··· Records for the task

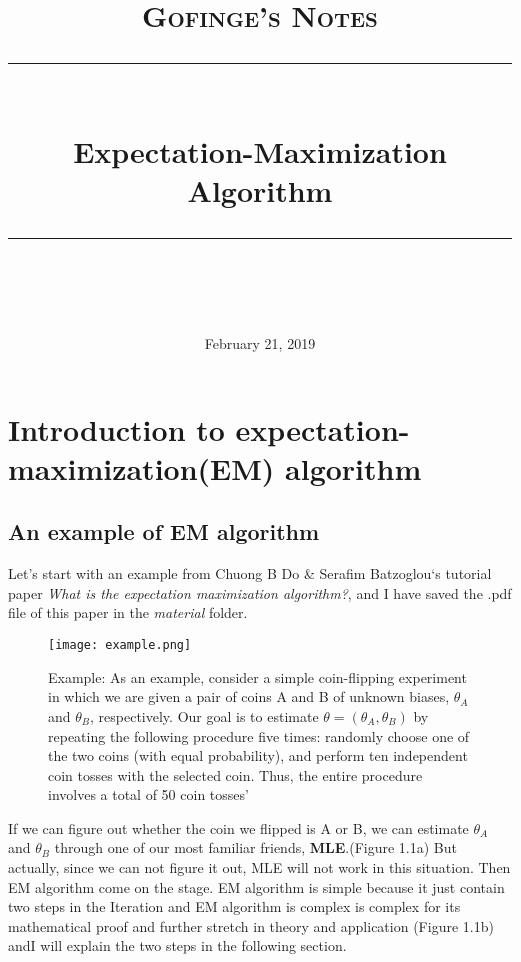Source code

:\documentclass[11pt]{scrartcl} %
\title{	
	\normalfont\normalsize
	\textsc{Gofinge's Notes}\\ %
	\vspace{25pt} %
	\rule{\linewidth}{0.5pt}\\ %
	\vspace{20pt} %
	{\huge Expectation-Maximization Algorithm}\\ %
	\vspace{12pt} %
	\rule{\linewidth}{2pt}\\ %
}
\date{\normalsize February 21, 2019} %
\begin{document}
\maketitle %


\section{Introduction to expectation-maximization(EM)  algorithm}

\subsection{An example of EM algorithm}

Let's start with an example from Chuong B Do \& Serafim Batzoglou‘s tutorial paper \textit{What is the expectation maximization algorithm?}, and I have saved the .pdf file of this paper in the \textit{material} folder.

\begin{figure}[h] %
	\centering
	\texttt{[image: example.png]} %
	\caption{Example: As an example, consider a simple coin-flipping experiment in which we are given a pair of coins A and B of unknown biases, $\theta_A$ and $\theta_B$, respectively. Our goal is to estimate $\theta = (\theta_A, \theta_B)$ by repeating the following procedure five times: randomly choose one of the two coins (with equal probability), and perform ten independent coin tosses with the selected coin. Thus, the entire procedure involves a total of 50 coin tosses'}
\end{figure}

If we can figure out whether the coin we flipped is A or B, we can estimate $\theta_A$ and $\theta_B$ through one of our most familiar friends, \textbf{MLE}.(Figure 1.1a) But actually, since we can not figure it out, MLE will not work in this situation. Then EM algorithm come on the stage. EM algorithm is simple because it just contain two steps in the Iteration and EM algorithm is complex is complex for its mathematical proof and further stretch in theory and application (Figure 1.1b) andI will explain the two steps in the following section.
\end{document}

······

## Work to be completed
All of the data is to be returned exactly, with no pictures included.

## Answer for this exercise
Source code

:\documentclass[11pt]{scrartcl} %
\title{	
	\normalfont\normalsize
	\textsc{Gofinge's Notes}\\ %
	\vspace{25pt} %
	\rule{\linewidth}{0.5pt}\\ %
	\vspace{20pt} %
	{\huge Expectation-Maximization Algorithm}\\ %
	\vspace{12pt} %
	\rule{\linewidth}{2pt}\\ %
}
\date{\normalsize February 21, 2019} %
\begin{document}
\maketitle %


\section{Introduction to expectation-maximization(EM)  algorithm}

\subsection{An example of EM algorithm}

Let's start with an example from Chuong B Do \& Serafim Batzoglou‘s tutorial paper \textit{What is the expectation maximization algorithm?}, and I have saved the .pdf file of this paper in the \textit{material} folder.

\begin{figure}[h] %
	\centering
	\texttt{[image: example.png]} %
	\caption{Example: As an example, consider a simple coin-flipping experiment in which we are given a pair of coins A and B of unknown biases, $\theta_A$ and $\theta_B$, respectively. Our goal is to estimate $\theta = (\theta_A, \theta_B)$ by repeating the following procedure five times: randomly choose one of the two coins (with equal probability), and perform ten independent coin tosses with the selected coin. Thus, the entire procedure involves a total of 50 coin tosses'}
\end{figure}

If we can figure out whether the coin we flipped is A or B, we can estimate $\theta_A$ and $\theta_B$ through one of our most familiar friends, \textbf{MLE}.(Figure 1.1a) But actually, since we can not figure it out, MLE will not work in this situation. Then EM algorithm come on the stage. EM algorithm is simple because it just contain two steps in the Iteration and EM algorithm is complex is complex for its mathematical proof and further stretch in theory and application (Figure 1.1b) andI will explain the two steps in the following section.
\end{document}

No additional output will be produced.